David Jones (10 July 1736 - 12 August 1810) was a Welsh Anglican priest, whose sympathy for Methodism saw him become one of the leading religious figures in Wales. When he settled in the village of Llangan in 1767, the congregation, numbered in its hundreds, would come from many miles around to hear him preach and to take communion.

==Life==
Jones, the son of a farmer, was born in 1736 in the parish of Llanllwni, Carmarthenshire, Wales. He was educated in Carmarthen and took his first curacy at Llanafan Fawr, Breconshire after being ordained by William Lucy, Bishop of St. David's. Not long after he took a post at Lleyn in Caernarvonshire before becoming assistant curate at Tevethin and Caldicot in Monmouthshire. At this later post his outspoken style of preaching made him unpopular with his congregation and he left to accept a curacy over the border in Wiltshire, England.

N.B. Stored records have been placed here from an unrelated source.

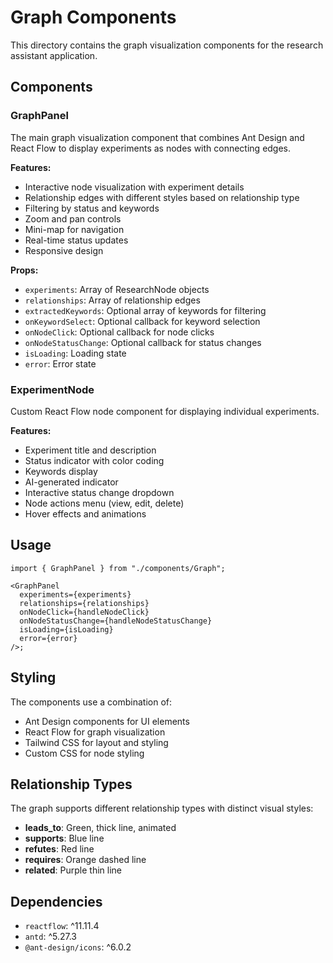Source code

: # Graph Components

This directory contains the graph visualization components for the research assistant application.

## Components

### GraphPanel

The main graph visualization component that combines Ant Design and React Flow to display experiments as nodes with connecting edges.

**Features:**

- Interactive node visualization with experiment details
- Relationship edges with different styles based on relationship type
- Filtering by status and keywords
- Zoom and pan controls
- Mini-map for navigation
- Real-time status updates
- Responsive design

**Props:**

- `experiments`: Array of ResearchNode objects
- `relationships`: Array of relationship edges
- `extractedKeywords`: Optional array of keywords for filtering
- `onKeywordSelect`: Optional callback for keyword selection
- `onNodeClick`: Optional callback for node clicks
- `onNodeStatusChange`: Optional callback for status changes
- `isLoading`: Loading state
- `error`: Error state

### ExperimentNode

Custom React Flow node component for displaying individual experiments.

**Features:**

- Experiment title and description
- Status indicator with color coding
- Keywords display
- AI-generated indicator
- Interactive status change dropdown
- Node actions menu (view, edit, delete)
- Hover effects and animations

## Usage

```tsx
import { GraphPanel } from "./components/Graph";

<GraphPanel
  experiments={experiments}
  relationships={relationships}
  onNodeClick={handleNodeClick}
  onNodeStatusChange={handleNodeStatusChange}
  isLoading={isLoading}
  error={error}
/>;
```

## Styling

The components use a combination of:

- Ant Design components for UI elements
- React Flow for graph visualization
- Tailwind CSS for layout and styling
- Custom CSS for node styling

## Relationship Types

The graph supports different relationship types with distinct visual styles:

- **leads_to**: Green, thick line, animated
- **supports**: Blue line
- **refutes**: Red line
- **requires**: Orange dashed line
- **related**: Purple thin line

## Dependencies

- `reactflow`: ^11.11.4
- `antd`: ^5.27.3
- `@ant-design/icons`: ^6.0.2
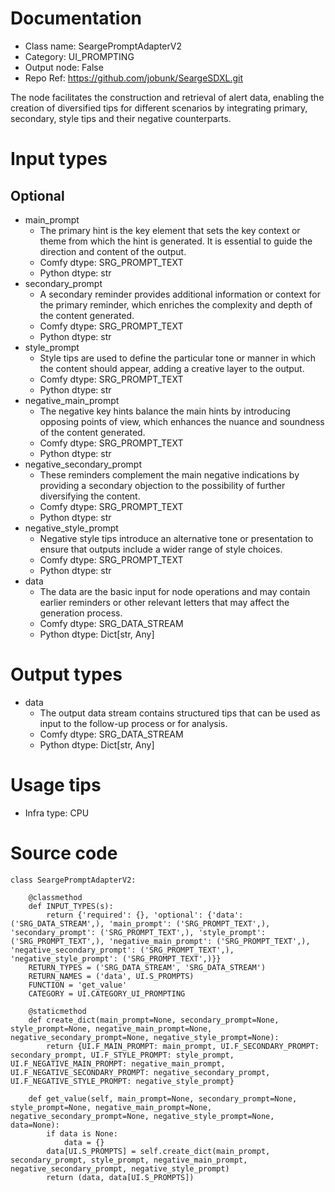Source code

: # Documentation
- Class name: SeargePromptAdapterV2
- Category: UI_PROMPTING
- Output node: False
- Repo Ref: https://github.com/jobunk/SeargeSDXL.git

The node facilitates the construction and retrieval of alert data, enabling the creation of diversified tips for different scenarios by integrating primary, secondary, style tips and their negative counterparts.

# Input types
## Optional
- main_prompt
    - The primary hint is the key element that sets the key context or theme from which the hint is generated. It is essential to guide the direction and content of the output.
    - Comfy dtype: SRG_PROMPT_TEXT
    - Python dtype: str
- secondary_prompt
    - A secondary reminder provides additional information or context for the primary reminder, which enriches the complexity and depth of the content generated.
    - Comfy dtype: SRG_PROMPT_TEXT
    - Python dtype: str
- style_prompt
    - Style tips are used to define the particular tone or manner in which the content should appear, adding a creative layer to the output.
    - Comfy dtype: SRG_PROMPT_TEXT
    - Python dtype: str
- negative_main_prompt
    - The negative key hints balance the main hints by introducing opposing points of view, which enhances the nuance and soundness of the content generated.
    - Comfy dtype: SRG_PROMPT_TEXT
    - Python dtype: str
- negative_secondary_prompt
    - These reminders complement the main negative indications by providing a secondary objection to the possibility of further diversifying the content.
    - Comfy dtype: SRG_PROMPT_TEXT
    - Python dtype: str
- negative_style_prompt
    - Negative style tips introduce an alternative tone or presentation to ensure that outputs include a wider range of style choices.
    - Comfy dtype: SRG_PROMPT_TEXT
    - Python dtype: str
- data
    - The data are the basic input for node operations and may contain earlier reminders or other relevant letters that may affect the generation process.
    - Comfy dtype: SRG_DATA_STREAM
    - Python dtype: Dict[str, Any]

# Output types
- data
    - The output data stream contains structured tips that can be used as input to the follow-up process or for analysis.
    - Comfy dtype: SRG_DATA_STREAM
    - Python dtype: Dict[str, Any]

# Usage tips
- Infra type: CPU

# Source code
```
class SeargePromptAdapterV2:

    @classmethod
    def INPUT_TYPES(s):
        return {'required': {}, 'optional': {'data': ('SRG_DATA_STREAM',), 'main_prompt': ('SRG_PROMPT_TEXT',), 'secondary_prompt': ('SRG_PROMPT_TEXT',), 'style_prompt': ('SRG_PROMPT_TEXT',), 'negative_main_prompt': ('SRG_PROMPT_TEXT',), 'negative_secondary_prompt': ('SRG_PROMPT_TEXT',), 'negative_style_prompt': ('SRG_PROMPT_TEXT',)}}
    RETURN_TYPES = ('SRG_DATA_STREAM', 'SRG_DATA_STREAM')
    RETURN_NAMES = ('data', UI.S_PROMPTS)
    FUNCTION = 'get_value'
    CATEGORY = UI.CATEGORY_UI_PROMPTING

    @staticmethod
    def create_dict(main_prompt=None, secondary_prompt=None, style_prompt=None, negative_main_prompt=None, negative_secondary_prompt=None, negative_style_prompt=None):
        return {UI.F_MAIN_PROMPT: main_prompt, UI.F_SECONDARY_PROMPT: secondary_prompt, UI.F_STYLE_PROMPT: style_prompt, UI.F_NEGATIVE_MAIN_PROMPT: negative_main_prompt, UI.F_NEGATIVE_SECONDARY_PROMPT: negative_secondary_prompt, UI.F_NEGATIVE_STYLE_PROMPT: negative_style_prompt}

    def get_value(self, main_prompt=None, secondary_prompt=None, style_prompt=None, negative_main_prompt=None, negative_secondary_prompt=None, negative_style_prompt=None, data=None):
        if data is None:
            data = {}
        data[UI.S_PROMPTS] = self.create_dict(main_prompt, secondary_prompt, style_prompt, negative_main_prompt, negative_secondary_prompt, negative_style_prompt)
        return (data, data[UI.S_PROMPTS])
```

While at Wiltshire he became known to the Countess of Huntingdon. The Countess, a prominent leader in the English Christian revival, found Jones' passion and noble character impressive, and the two became friends. Through his connection with the Countess he was offered a position at the parish of Llanganna (today known as Llangan) by Lady Charlotte Edwin. On arrival at the village, Jones was unimpressed with the education levels and the morality of his parishioners. He took his position as rector very seriously and over the next few years, the church at Llangan, which before his arrival was almost unheard of, became a hub of the region with people arriving in search of both spiritual guidance and knowledge. Jones set up Bible classes in the surrounding districts, using the local farms as meeting places. On the first Sunday of each month, massive crowds would descend on Llangan from miles around with the churchyard or sometimes nearby barns used to preach from as the church could not hold the numbers.

In 1775 Jones bought a two-acre plot of land to the north in Pencoed and in 1776 erected a Methodist chapel, Salem, on the site. When his first wife, Sinah, died she was buried at Salem. His second marriage saw Jones leave Llangan to live in Manorowen near Fishguard, though he would return monthly to Llangan to preach.

Jones' work at Llangan began a new chapter in Methodism in Glamorgan, and made the village as well known as Llangeitho in Cardiganshire. His work, along with that of Christopher Bassett at St Fagans and Porthkerry and Howel Howells of St Nicholas made the Vale of Glamorgan an important religious region in Wales.